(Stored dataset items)
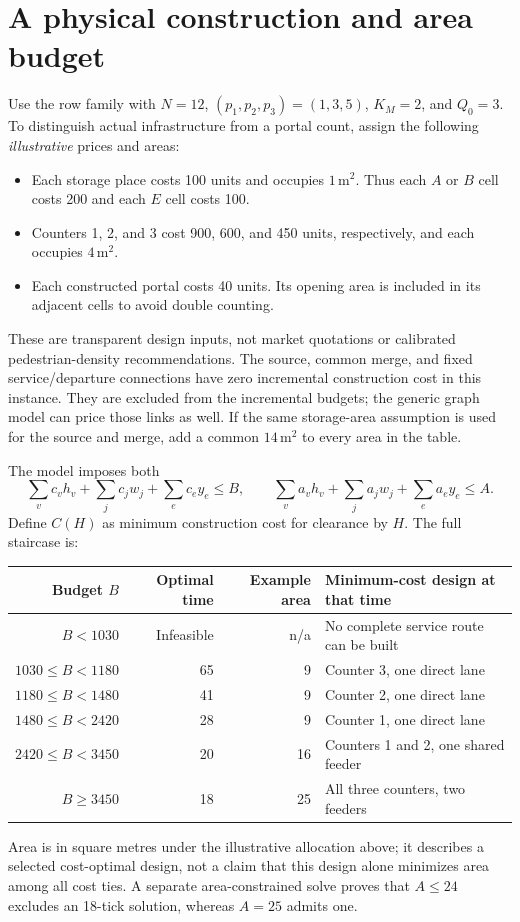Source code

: \documentclass[11pt]{article}
\begin{document}
\section{A physical construction and area budget}
Use the row family with $N=12$, $(p_1,p_2,p_3)=(1,3,5)$, $K_M=2$, and $Q_0=3$. To distinguish actual infrastructure from a portal count, assign the following \emph{illustrative} prices and areas:
\begin{itemize}
\item Each storage place costs 100 units and occupies $1\,\mathrm{m}^2$. Thus each $A$ or $B$ cell costs 200 and each $E$ cell costs 100.
\item Counters 1, 2, and 3 cost 900, 600, and 450 units, respectively, and each occupies $4\,\mathrm{m}^2$.
\item Each constructed portal costs 40 units. Its opening area is included in its adjacent cells to avoid double counting.
\end{itemize}
These are transparent design inputs, not market quotations or calibrated pedestrian-density recommendations. The source, common merge, and fixed service/departure connections have zero incremental construction cost in this instance. They are excluded from the incremental budgets; the generic graph model can price those links as well. If the same storage-area assumption is used for the source and merge, add a common $14\,\mathrm{m}^2$ to every area in the table.

The model imposes both
\[
 \sum_v c_vh_v+\sum_j c_jw_j+\sum_e c_ey_e\le B,
 \qquad
 \sum_v a_vh_v+\sum_j a_jw_j+\sum_e a_ey_e\le A.
\]
Define $C(H)$ as minimum construction cost for clearance by $H$. The full staircase is:

\begin{center}\small
\begin{tabular}{rrrl}
\toprule
Budget $B$&Optimal time&Example area&Minimum-cost design at that time\\\midrule
$B<1030$&Infeasible&n/a&No complete service route can be built\\
$1030\le B<1180$&65&9&Counter 3, one direct lane\\
$1180\le B<1480$&41&9&Counter 2, one direct lane\\
$1480\le B<2420$&28&9&Counter 1, one direct lane\\
$2420\le B<3450$&20&16&Counters 1 and 2, one shared feeder\\
$B\ge3450$&18&25&All three counters, two feeders\\
\bottomrule
\end{tabular}
\end{center}
Area is in square metres under the illustrative allocation above; it describes a selected cost-optimal design, not a claim that this design alone minimizes area among all cost ties. A separate area-constrained solve proves that $A\le24$ excludes an 18-tick solution, whereas $A=25$ admits one.
\end{document}
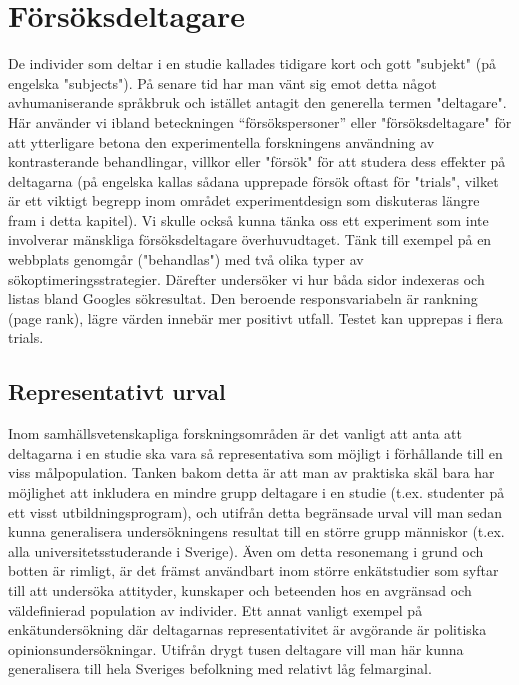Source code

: \documentclass[
]{book}
\begin{document}
\hypertarget{sec07.2}{%
\section{Försöksdeltagare}\label{sec07.2}}

De individer som deltar i en studie kallades tidigare kort och gott "subjekt" (på engelska "subjects"). På senare tid har man vänt sig emot detta något avhumaniserande språkbruk och istället antagit den generella termen "deltagare". Här använder vi ibland beteckningen ``försökspersoner'' eller "försöksdeltagare" för att ytterligare betona den experimentella forskningens användning av kontrasterande behandlingar, villkor eller "försök" för att studera dess effekter på deltagarna (på engelska kallas sådana upprepade försök oftast för "trials", vilket är ett viktigt begrepp inom området experimentdesign som diskuteras längre fram i detta kapitel). Vi skulle också kunna tänka oss ett experiment som inte involverar mänskliga försöksdeltagare överhuvudtaget. Tänk till exempel på en webbplats genomgår ("behandlas") med två olika typer av sökoptimeringsstrategier. Därefter undersöker vi hur båda sidor indexeras och listas bland Googles sökresultat. Den beroende responsvariabeln är rankning (page rank), lägre värden innebär mer positivt utfall. Testet kan upprepas i flera trials.

\hypertarget{sub07.2.1}{%
\subsection{Representativt urval}\label{sub07.2.1}}

Inom samhällsvetenskapliga forskningsområden är det vanligt att anta att deltagarna i en studie ska vara så representativa som möjligt i förhållande till en viss målpopulation. Tanken bakom detta är att man av praktiska skäl bara har möjlighet att inkludera en mindre grupp deltagare i en studie (t.ex. studenter på ett visst utbildningsprogram), och utifrån detta begränsade urval vill man sedan kunna generalisera undersökningens resultat till en större grupp människor (t.ex. alla universitetsstuderande i Sverige). Även om detta resonemang i grund och botten är rimligt, är det främst användbart inom större enkätstudier som syftar till att undersöka attityder, kunskaper och beteenden hos en avgränsad och väldefinierad population av individer. Ett annat vanligt exempel på enkätundersökning där deltagarnas representativitet är avgörande är politiska opinionsundersökningar. Utifrån drygt tusen deltagare vill man här kunna generalisera till hela Sveriges befolkning med relativt låg felmarginal.
\end{document}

_DIRECTIONS FOR THIS TASK_
Check each line of the records above for "lane", and copy those that have it.

_RESULT FOR THIS TASK_
$1030\le B<1180$&65&9&Counter 3, one direct lane\\
$1180\le B<1480$&41&9&Counter 2, one direct lane\\
$1480\le B<2420$&28&9&Counter 1, one direct lane\\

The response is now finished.